Suns' Diaw wins most improved player award

PHOENIX -- Boris Diaw went from being a throw-in as part of the Joe Johnson trade to winner of the NBA's most improved player award.

The Phoenix Suns' versatile Frenchman was a landslide choice with 80 first-place votes in balloting by 124 sports writers and sportscasters. He received 489 overall points, compared with 22 first-place votes and 283 points for runner-up David West of New Orleans.

With the Suns down 3-1 in their best-of-seven playoff series against the Los Angeles Lakers and coming off a 99-98 overtime loss on Sunday, Phoenix coach Mike D'Antoni joked that "at least we get to do something fun today" as he presented the award at a news conference Monday.

"I always say it's a team sport, not an individual sport," Diaw said. "You try to get better, not only for yourself, but the principal goal is to get better to be able to help your team. I'm really happy because that's what I found when I came here."

Johnson, an important part of the Suns' 62-win team in the 2004-05 season, asked to be traded to Atlanta, and the Suns complied. They received Diaw and two future first-round draft picks.

The 6-foot-8 Diaw, a 2003 first-round draft pick (21st overall), averaged 4.6 points, 3.6 rebounds, 2.4 assists while shooting 44 percent in 66 games for the Hawks last season.

Inserted into the front line for the small, fast-paced Suns and improving his mid-range jumper in the process, Diaw averaged 13.3 points, 6.9 rebounds and 6.2 assists this season, shooting 53 percent. He played in 81 games, 70 as a starter.

"I've been improving in a lot of different areas," Diaw said. "That's why I'm happy to get this award right now because the only thing that scares me in basketball is to stop improving, stop getting better. I always want to get better. Because I'm a versatile player, I have to work on all parts of my game."

He joined LeBron James and Jason Kidd as the only players to average at least six rebounds and six assists per game this season. Diaw had four triple-doubles, including consecutive ones on April 14 and 16.

"My pride is my creativity, to be able to make plays for my teammates," Diaw said. "That's why I've been fitting pretty well in this system because that's what we try to do. We've got a bunch of shooters, and I just try to set them up."
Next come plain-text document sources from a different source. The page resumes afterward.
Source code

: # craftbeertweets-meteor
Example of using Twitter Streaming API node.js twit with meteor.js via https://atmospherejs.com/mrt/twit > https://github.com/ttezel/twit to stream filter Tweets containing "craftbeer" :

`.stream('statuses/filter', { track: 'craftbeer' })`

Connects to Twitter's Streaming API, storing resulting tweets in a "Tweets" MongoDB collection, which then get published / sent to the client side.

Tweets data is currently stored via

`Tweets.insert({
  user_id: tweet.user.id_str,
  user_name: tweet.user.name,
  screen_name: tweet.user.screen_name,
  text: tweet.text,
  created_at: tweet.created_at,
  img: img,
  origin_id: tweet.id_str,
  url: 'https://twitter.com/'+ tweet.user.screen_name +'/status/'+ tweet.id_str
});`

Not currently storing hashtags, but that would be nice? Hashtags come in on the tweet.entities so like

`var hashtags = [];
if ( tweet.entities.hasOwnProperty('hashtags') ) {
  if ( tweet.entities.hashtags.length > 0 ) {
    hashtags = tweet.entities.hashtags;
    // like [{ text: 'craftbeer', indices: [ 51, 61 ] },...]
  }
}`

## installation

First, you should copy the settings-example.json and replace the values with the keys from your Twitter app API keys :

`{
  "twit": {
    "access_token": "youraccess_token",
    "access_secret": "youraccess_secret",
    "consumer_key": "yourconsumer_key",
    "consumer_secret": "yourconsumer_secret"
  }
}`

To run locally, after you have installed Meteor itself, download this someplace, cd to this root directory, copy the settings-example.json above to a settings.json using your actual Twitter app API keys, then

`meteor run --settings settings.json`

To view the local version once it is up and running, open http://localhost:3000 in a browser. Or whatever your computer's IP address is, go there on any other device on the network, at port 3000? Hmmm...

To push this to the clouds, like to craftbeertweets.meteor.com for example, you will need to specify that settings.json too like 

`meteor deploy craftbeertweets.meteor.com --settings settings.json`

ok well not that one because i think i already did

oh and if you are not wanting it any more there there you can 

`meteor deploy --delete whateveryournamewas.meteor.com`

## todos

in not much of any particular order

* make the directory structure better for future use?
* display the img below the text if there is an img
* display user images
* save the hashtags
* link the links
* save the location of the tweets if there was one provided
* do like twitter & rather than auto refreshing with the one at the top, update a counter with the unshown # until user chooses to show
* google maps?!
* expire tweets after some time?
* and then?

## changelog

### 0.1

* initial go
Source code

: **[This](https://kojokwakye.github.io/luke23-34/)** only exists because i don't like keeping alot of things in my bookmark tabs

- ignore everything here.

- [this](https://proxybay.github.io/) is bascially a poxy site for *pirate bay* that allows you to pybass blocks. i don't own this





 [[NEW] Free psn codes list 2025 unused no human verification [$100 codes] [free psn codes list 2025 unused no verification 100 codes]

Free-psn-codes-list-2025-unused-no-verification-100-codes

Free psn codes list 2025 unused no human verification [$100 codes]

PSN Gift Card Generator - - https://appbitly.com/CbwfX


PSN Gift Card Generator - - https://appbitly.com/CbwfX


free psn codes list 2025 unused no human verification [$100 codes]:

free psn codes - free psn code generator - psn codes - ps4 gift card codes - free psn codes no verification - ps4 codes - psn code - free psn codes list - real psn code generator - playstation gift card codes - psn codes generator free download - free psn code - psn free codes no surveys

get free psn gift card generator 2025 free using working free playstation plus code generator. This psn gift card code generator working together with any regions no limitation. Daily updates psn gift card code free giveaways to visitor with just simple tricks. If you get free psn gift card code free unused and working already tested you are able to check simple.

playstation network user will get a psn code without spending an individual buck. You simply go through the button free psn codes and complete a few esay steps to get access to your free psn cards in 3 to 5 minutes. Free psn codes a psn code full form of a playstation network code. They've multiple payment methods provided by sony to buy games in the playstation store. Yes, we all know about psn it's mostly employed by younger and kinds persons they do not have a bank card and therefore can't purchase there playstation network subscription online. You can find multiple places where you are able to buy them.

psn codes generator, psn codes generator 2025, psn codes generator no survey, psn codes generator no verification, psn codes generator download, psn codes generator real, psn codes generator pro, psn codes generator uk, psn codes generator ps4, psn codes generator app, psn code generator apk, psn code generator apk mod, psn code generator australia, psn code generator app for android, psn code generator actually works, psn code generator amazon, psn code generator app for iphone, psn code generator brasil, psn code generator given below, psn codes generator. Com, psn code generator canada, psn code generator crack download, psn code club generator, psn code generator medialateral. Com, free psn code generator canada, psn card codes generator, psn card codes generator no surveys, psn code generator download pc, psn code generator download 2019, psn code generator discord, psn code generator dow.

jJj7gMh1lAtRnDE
D'Antoni said Diaw still has much room for improvement, especially on his jump shot. He said Diaw can be a devastating player if he develops a consistent 3-point shot. Other than that, all the natural ability is there, the coach said.

"The guy can become a great shooter," D'Antoni said. "He has a nice technique. The rest of it, you know what, his instincts are unbelievable. Other than just experience and just trusting himself, he doesn't need to learn anything. ... One of the reasons he got the most improved is he played. His skills were seen this year, let's put it that way."